(Collected data)

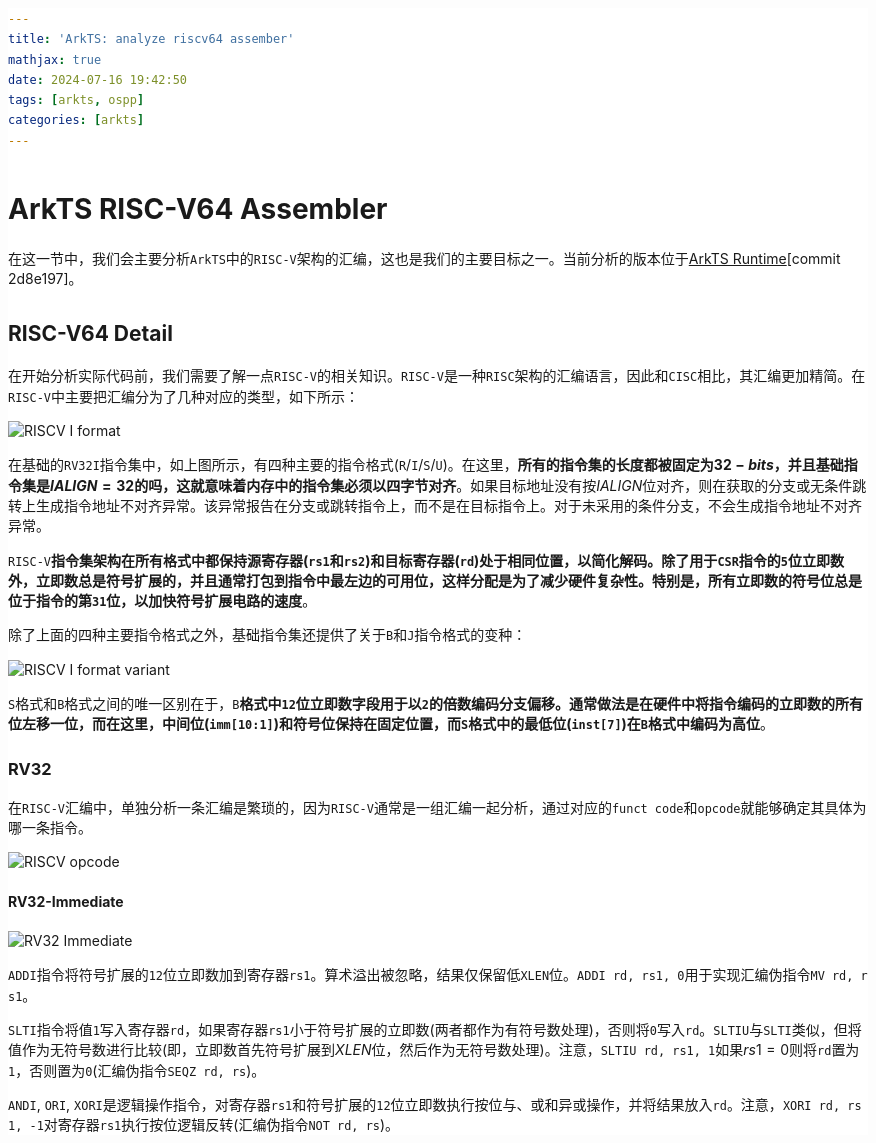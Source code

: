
 ```yaml
---
title: 'ArkTS: analyze riscv64 assember'
mathjax: true
date: 2024-07-16 19:42:50
tags: [arkts, ospp]
categories: [arkts]
---
```


# ArkTS RISC-V64 Assembler

在这一节中，我们会主要分析`ArkTS`中的`RISC-V`架构的汇编，这也是我们的主要目标之一。当前分析的版本位于[ArkTS Runtime](https://gitee.com/riscv-sig/arkcompiler_ets_runtime/tree/weekly_20230905/)[commit 2d8e197]。

## RISC-V64 Detail

在开始分析实际代码前，我们需要了解一点`RISC-V`的相关知识。`RISC-V`是一种`RISC`架构的汇编语言，因此和`CISC`相比，其汇编更加精简。在`RISC-V`中主要把汇编分为了几种对应的类型，如下所示：

![RISCV I format](https://hexo-pirctures.oss-cn-chengdu.aliyuncs.com/imgs202407180955152.png)

在基础的`RV32I`指令集中，如上图所示，有四种主要的指令格式(`R`/`I`/`S`/`U`)。在这里，**所有的指令集的长度都被固定为$32-bits$，并且基础指令集是$IALIGN=32$的吗，这就意味着内存中的指令集必须以四字节对齐**。如果目标地址没有按$IALIGN$位对齐，则在获取的分支或无条件跳转上生成指令地址不对齐异常。该异常报告在分支或跳转指令上，而不是在目标指令上。对于未采用的条件分支，不会生成指令地址不对齐异常。

`RISC-V`**指令集架构在所有格式中都保持源寄存器(`rs1`和`rs2`)和目标寄存器(`rd`)处于相同位置，以简化解码。除了用于`CSR`指令的`5`位立即数外，立即数总是符号扩展的，并且通常打包到指令中最左边的可用位，这样分配是为了减少硬件复杂性。特别是，所有立即数的符号位总是位于指令的第`31`位，以加快符号扩展电路的速度**。

除了上面的四种主要指令格式之外，基础指令集还提供了关于`B`和`J`指令格式的变种：

![RISCV I format variant](https://hexo-pirctures.oss-cn-chengdu.aliyuncs.com/imgs202407181004346.png)

`S`格式和`B`格式之间的唯一区别在于，`B`**格式中`12`位立即数字段用于以`2`的倍数编码分支偏移。通常做法是在硬件中将指令编码的立即数的所有位左移一位，而在这里，中间位(`imm[10:1]`)和符号位保持在固定位置，而`S`格式中的最低位(`inst[7]`)在`B`格式中编码为高位**。

### RV32

在`RISC-V`汇编中，单独分析一条汇编是繁琐的，因为`RISC-V`通常是一组汇编一起分析，通过对应的`funct code`和`opcode`就能够确定其具体为哪一条指令。

![RISCV opcode](https://hexo-pirctures.oss-cn-chengdu.aliyuncs.com/imgs202407181014022.png)

#### RV32-Immediate

![RV32 Immediate](https://hexo-pirctures.oss-cn-chengdu.aliyuncs.com/imgs202407181022943.png)

`ADDI`指令将符号扩展的`12`位立即数加到寄存器`rs1`。算术溢出被忽略，结果仅保留低`XLEN`位。`ADDI rd, rs1, 0`用于实现汇编伪指令`MV rd, rs1`。

`SLTI`指令将值`1`写入寄存器`rd`，如果寄存器`rs1`小于符号扩展的立即数(两者都作为有符号数处理)，否则将`0`写入`rd`。`SLTIU`与`SLTI`类似，但将值作为无符号数进行比较(即，立即数首先符号扩展到$XLEN$位，然后作为无符号数处理)。注意，`SLTIU rd, rs1, 1`如果$rs1 = 0$则将`rd`置为`1`，否则置为`0`(汇编伪指令`SEQZ rd, rs`)。

`ANDI`, `ORI`, `XORI`是逻辑操作指令，对寄存器`rs1`和符号扩展的`12`位立即数执行按位与、或和异或操作，并将结果放入`rd`。注意，`XORI rd, rs1, -1`对寄存器`rs1`执行按位逻辑反转(汇编伪指令`NOT rd, rs`)。
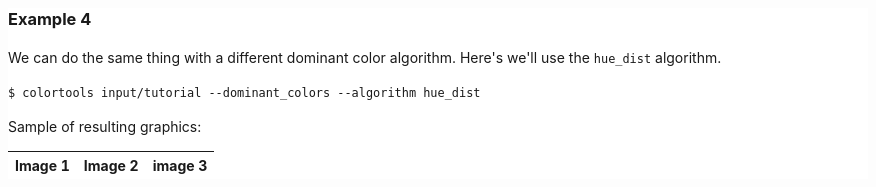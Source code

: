
</p>

### Example 4
We can do the same thing with a different dominant color algorithm. Here's we'll use the `hue_dist` algorithm. 

```
$ colortools input/tutorial --dominant_colors --algorithm hue_dist
```

Sample of resulting graphics: 

<p align="center">

Image 1 | Image 2 | image 3
:------:|:-------:|:-------:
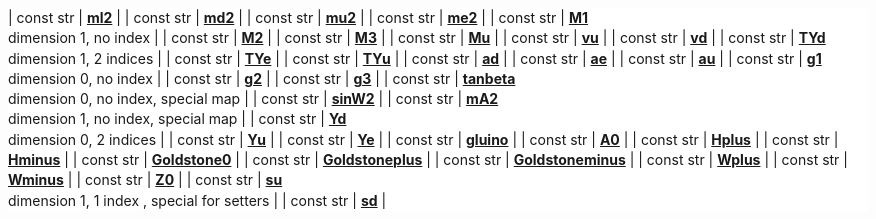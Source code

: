 | const str | **[ml2](/documentation/code/classes/structgambit_1_1specbit_1_1mssm__strs/#variable-ml2)**  |
| const str | **[md2](/documentation/code/classes/structgambit_1_1specbit_1_1mssm__strs/#variable-md2)**  |
| const str | **[mu2](/documentation/code/classes/structgambit_1_1specbit_1_1mssm__strs/#variable-mu2)**  |
| const str | **[me2](/documentation/code/classes/structgambit_1_1specbit_1_1mssm__strs/#variable-me2)**  |
| const str | **[M1](/documentation/code/classes/structgambit_1_1specbit_1_1mssm__strs/#variable-m1)** <br>dimension 1, no index  |
| const str | **[M2](/documentation/code/classes/structgambit_1_1specbit_1_1mssm__strs/#variable-m2)**  |
| const str | **[M3](/documentation/code/classes/structgambit_1_1specbit_1_1mssm__strs/#variable-m3)**  |
| const str | **[Mu](/documentation/code/classes/structgambit_1_1specbit_1_1mssm__strs/#variable-mu)**  |
| const str | **[vu](/documentation/code/classes/structgambit_1_1specbit_1_1mssm__strs/#variable-vu)**  |
| const str | **[vd](/documentation/code/classes/structgambit_1_1specbit_1_1mssm__strs/#variable-vd)**  |
| const str | **[TYd](/documentation/code/classes/structgambit_1_1specbit_1_1mssm__strs/#variable-tyd)** <br>dimension 1, 2 indices  |
| const str | **[TYe](/documentation/code/classes/structgambit_1_1specbit_1_1mssm__strs/#variable-tye)**  |
| const str | **[TYu](/documentation/code/classes/structgambit_1_1specbit_1_1mssm__strs/#variable-tyu)**  |
| const str | **[ad](/documentation/code/classes/structgambit_1_1specbit_1_1mssm__strs/#variable-ad)**  |
| const str | **[ae](/documentation/code/classes/structgambit_1_1specbit_1_1mssm__strs/#variable-ae)**  |
| const str | **[au](/documentation/code/classes/structgambit_1_1specbit_1_1mssm__strs/#variable-au)**  |
| const str | **[g1](/documentation/code/classes/structgambit_1_1specbit_1_1mssm__strs/#variable-g1)** <br>dimension 0, no index  |
| const str | **[g2](/documentation/code/classes/structgambit_1_1specbit_1_1mssm__strs/#variable-g2)**  |
| const str | **[g3](/documentation/code/classes/structgambit_1_1specbit_1_1mssm__strs/#variable-g3)**  |
| const str | **[tanbeta](/documentation/code/classes/structgambit_1_1specbit_1_1mssm__strs/#variable-tanbeta)** <br>dimension 0, no index, special map  |
| const str | **[sinW2](/documentation/code/classes/structgambit_1_1specbit_1_1mssm__strs/#variable-sinw2)**  |
| const str | **[mA2](/documentation/code/classes/structgambit_1_1specbit_1_1mssm__strs/#variable-ma2)** <br>dimension 1, no index, special map  |
| const str | **[Yd](/documentation/code/classes/structgambit_1_1specbit_1_1mssm__strs/#variable-yd)** <br>dimension 0, 2 indices  |
| const str | **[Yu](/documentation/code/classes/structgambit_1_1specbit_1_1mssm__strs/#variable-yu)**  |
| const str | **[Ye](/documentation/code/classes/structgambit_1_1specbit_1_1mssm__strs/#variable-ye)**  |
| const str | **[gluino](/documentation/code/classes/structgambit_1_1specbit_1_1mssm__strs/#variable-gluino)**  |
| const str | **[A0](/documentation/code/classes/structgambit_1_1specbit_1_1mssm__strs/#variable-a0)**  |
| const str | **[Hplus](/documentation/code/classes/structgambit_1_1specbit_1_1mssm__strs/#variable-hplus)**  |
| const str | **[Hminus](/documentation/code/classes/structgambit_1_1specbit_1_1mssm__strs/#variable-hminus)**  |
| const str | **[Goldstone0](/documentation/code/classes/structgambit_1_1specbit_1_1mssm__strs/#variable-goldstone0)**  |
| const str | **[Goldstoneplus](/documentation/code/classes/structgambit_1_1specbit_1_1mssm__strs/#variable-goldstoneplus)**  |
| const str | **[Goldstoneminus](/documentation/code/classes/structgambit_1_1specbit_1_1mssm__strs/#variable-goldstoneminus)**  |
| const str | **[Wplus](/documentation/code/classes/structgambit_1_1specbit_1_1mssm__strs/#variable-wplus)**  |
| const str | **[Wminus](/documentation/code/classes/structgambit_1_1specbit_1_1mssm__strs/#variable-wminus)**  |
| const str | **[Z0](/documentation/code/classes/structgambit_1_1specbit_1_1mssm__strs/#variable-z0)**  |
| const str | **[su](/documentation/code/classes/structgambit_1_1specbit_1_1mssm__strs/#variable-su)** <br>dimension 1, 1 index , special for setters  |
| const str | **[sd](/documentation/code/classes/structgambit_1_1specbit_1_1mssm__strs/#variable-sd)**  |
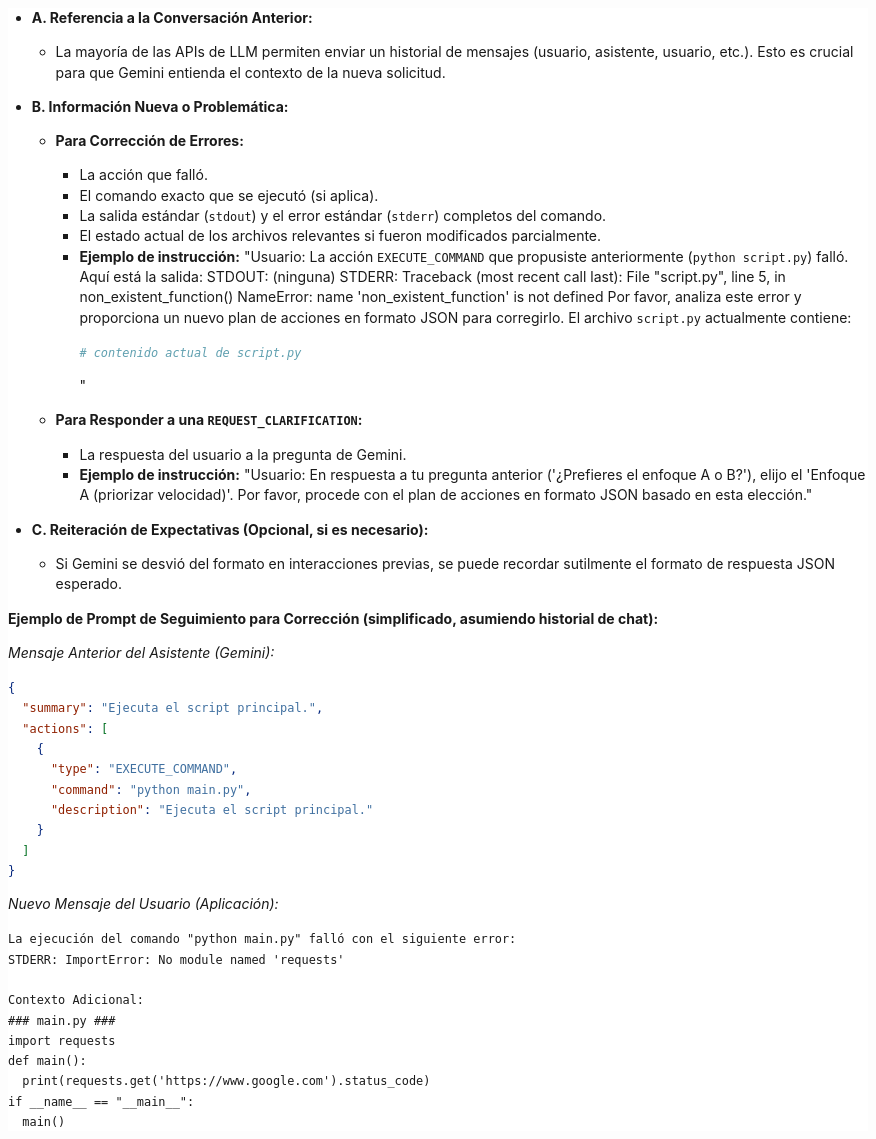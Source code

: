 *   **A. Referencia a la Conversación Anterior:**
    *   La mayoría de las APIs de LLM permiten enviar un historial de mensajes (usuario, asistente, usuario, etc.). Esto es crucial para que Gemini entienda el contexto de la nueva solicitud.

*   **B. Información Nueva o Problemática:**
    *   **Para Corrección de Errores:**
        *   La acción que falló.
        *   El comando exacto que se ejecutó (si aplica).
        *   La salida estándar (`stdout`) y el error estándar (`stderr`) completos del comando.
        *   El estado actual de los archivos relevantes si fueron modificados parcialmente.
        *   **Ejemplo de instrucción:** "Usuario: La acción `EXECUTE_COMMAND` que propusiste anteriormente (`python script.py`) falló. Aquí está la salida:
            STDOUT:
            (ninguna)
            STDERR:
            Traceback (most recent call last):
              File "script.py", line 5, in <module>
                non_existent_function()
            NameError: name 'non_existent_function' is not defined
            Por favor, analiza este error y proporciona un nuevo plan de acciones en formato JSON para corregirlo. El archivo `script.py` actualmente contiene:
            ```python
            # contenido actual de script.py
            ```
            "

    *   **Para Responder a una `REQUEST_CLARIFICATION`:**
        *   La respuesta del usuario a la pregunta de Gemini.
        *   **Ejemplo de instrucción:** "Usuario: En respuesta a tu pregunta anterior ('¿Prefieres el enfoque A o B?'), elijo el 'Enfoque A (priorizar velocidad)'. Por favor, procede con el plan de acciones en formato JSON basado en esta elección."

*   **C. Reiteración de Expectativas (Opcional, si es necesario):**
    *   Si Gemini se desvió del formato en interacciones previas, se puede recordar sutilmente el formato de respuesta JSON esperado.

**Ejemplo de Prompt de Seguimiento para Corrección (simplificado, asumiendo historial de chat):**

*Mensaje Anterior del Asistente (Gemini):*
```json
{
  "summary": "Ejecuta el script principal.",
  "actions": [
    {
      "type": "EXECUTE_COMMAND",
      "command": "python main.py",
      "description": "Ejecuta el script principal."
    }
  ]
}
```

*Nuevo Mensaje del Usuario (Aplicación):*
```
La ejecución del comando "python main.py" falló con el siguiente error:
STDERR: ImportError: No module named 'requests'

Contexto Adicional:
### main.py ###
import requests
def main():
  print(requests.get('https://www.google.com').status_code)
if __name__ == "__main__":
  main()

```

*Assignment*: Each line from the start of the entries through the line with "## RISC-V64 Detail" is to be restated exactly, and the pictures are to be skipped.

*Written solution*:
Source code

:
 ```yaml
---
title: 'ArkTS: analyze riscv64 assember'
mathjax: true
date: 2024-07-16 19:42:50
tags: [arkts, ospp]
categories: [arkts]
---
```


# ArkTS RISC-V64 Assembler

在这一节中，我们会主要分析`ArkTS`中的`RISC-V`架构的汇编，这也是我们的主要目标之一。当前分析的版本位于[ArkTS Runtime](https://gitee.com/riscv-sig/arkcompiler_ets_runtime/tree/weekly_20230905/)[commit 2d8e197]。

## RISC-V64 Detail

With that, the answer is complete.